=== Section Start ===

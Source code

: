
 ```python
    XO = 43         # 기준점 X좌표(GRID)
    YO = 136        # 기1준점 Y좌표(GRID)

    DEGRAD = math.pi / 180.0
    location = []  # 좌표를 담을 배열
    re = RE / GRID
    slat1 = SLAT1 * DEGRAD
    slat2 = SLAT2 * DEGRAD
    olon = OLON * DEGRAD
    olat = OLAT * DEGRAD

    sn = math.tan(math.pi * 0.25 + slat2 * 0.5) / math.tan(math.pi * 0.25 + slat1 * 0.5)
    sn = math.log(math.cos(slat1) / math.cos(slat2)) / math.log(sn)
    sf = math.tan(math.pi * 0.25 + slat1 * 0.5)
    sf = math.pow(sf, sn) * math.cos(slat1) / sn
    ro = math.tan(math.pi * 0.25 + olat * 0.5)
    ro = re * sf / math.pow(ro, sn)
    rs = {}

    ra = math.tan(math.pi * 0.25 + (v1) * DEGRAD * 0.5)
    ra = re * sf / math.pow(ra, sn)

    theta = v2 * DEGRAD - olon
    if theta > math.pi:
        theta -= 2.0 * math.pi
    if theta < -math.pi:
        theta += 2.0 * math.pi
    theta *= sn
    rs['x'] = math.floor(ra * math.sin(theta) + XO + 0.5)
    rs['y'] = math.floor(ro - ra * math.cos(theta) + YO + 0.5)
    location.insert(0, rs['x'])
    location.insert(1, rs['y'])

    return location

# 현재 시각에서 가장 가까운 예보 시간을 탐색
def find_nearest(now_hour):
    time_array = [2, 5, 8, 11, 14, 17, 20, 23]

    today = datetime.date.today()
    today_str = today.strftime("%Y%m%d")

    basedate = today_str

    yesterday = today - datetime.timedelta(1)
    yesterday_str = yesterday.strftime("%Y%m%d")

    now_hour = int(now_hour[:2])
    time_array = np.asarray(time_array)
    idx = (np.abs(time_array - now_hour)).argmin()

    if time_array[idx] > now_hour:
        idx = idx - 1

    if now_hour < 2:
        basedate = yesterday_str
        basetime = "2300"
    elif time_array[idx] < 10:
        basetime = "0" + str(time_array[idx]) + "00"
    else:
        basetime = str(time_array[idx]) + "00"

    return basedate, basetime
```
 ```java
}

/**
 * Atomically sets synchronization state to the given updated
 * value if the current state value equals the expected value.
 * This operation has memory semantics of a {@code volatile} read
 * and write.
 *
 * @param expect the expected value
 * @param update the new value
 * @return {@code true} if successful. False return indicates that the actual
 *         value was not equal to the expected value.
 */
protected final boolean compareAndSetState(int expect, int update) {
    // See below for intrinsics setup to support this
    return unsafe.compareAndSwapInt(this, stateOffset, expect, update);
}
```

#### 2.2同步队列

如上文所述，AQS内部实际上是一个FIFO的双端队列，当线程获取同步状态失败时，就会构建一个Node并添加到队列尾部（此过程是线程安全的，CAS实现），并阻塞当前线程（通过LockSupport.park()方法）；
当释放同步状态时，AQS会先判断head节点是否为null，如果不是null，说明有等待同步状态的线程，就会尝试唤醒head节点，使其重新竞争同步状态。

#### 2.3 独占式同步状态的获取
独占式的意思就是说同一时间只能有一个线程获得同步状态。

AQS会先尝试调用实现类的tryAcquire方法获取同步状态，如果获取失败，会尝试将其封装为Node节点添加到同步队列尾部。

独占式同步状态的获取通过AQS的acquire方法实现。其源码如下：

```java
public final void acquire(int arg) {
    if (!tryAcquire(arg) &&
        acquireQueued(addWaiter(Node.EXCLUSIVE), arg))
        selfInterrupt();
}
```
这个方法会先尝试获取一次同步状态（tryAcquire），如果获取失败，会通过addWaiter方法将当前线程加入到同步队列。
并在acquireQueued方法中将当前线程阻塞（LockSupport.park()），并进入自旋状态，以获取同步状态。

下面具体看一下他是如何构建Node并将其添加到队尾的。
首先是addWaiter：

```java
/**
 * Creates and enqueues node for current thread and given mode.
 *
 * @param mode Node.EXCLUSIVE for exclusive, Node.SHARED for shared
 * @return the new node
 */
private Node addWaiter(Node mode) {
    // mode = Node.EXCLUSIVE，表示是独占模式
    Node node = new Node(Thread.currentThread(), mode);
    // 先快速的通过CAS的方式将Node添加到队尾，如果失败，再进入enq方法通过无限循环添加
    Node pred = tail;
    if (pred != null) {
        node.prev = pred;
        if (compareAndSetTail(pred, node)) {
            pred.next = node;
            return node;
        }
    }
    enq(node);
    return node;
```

=== Section End ===

• **Exercise instructions**:
Each line of the entries holding the string "EXCLUSIVE" should be found and copied.

• **Written response**:
        acquireQueued(addWaiter(Node.EXCLUSIVE), arg))
 * @param mode Node.EXCLUSIVE for exclusive, Node.SHARED for shared
    // mode = Node.EXCLUSIVE，表示是独占模式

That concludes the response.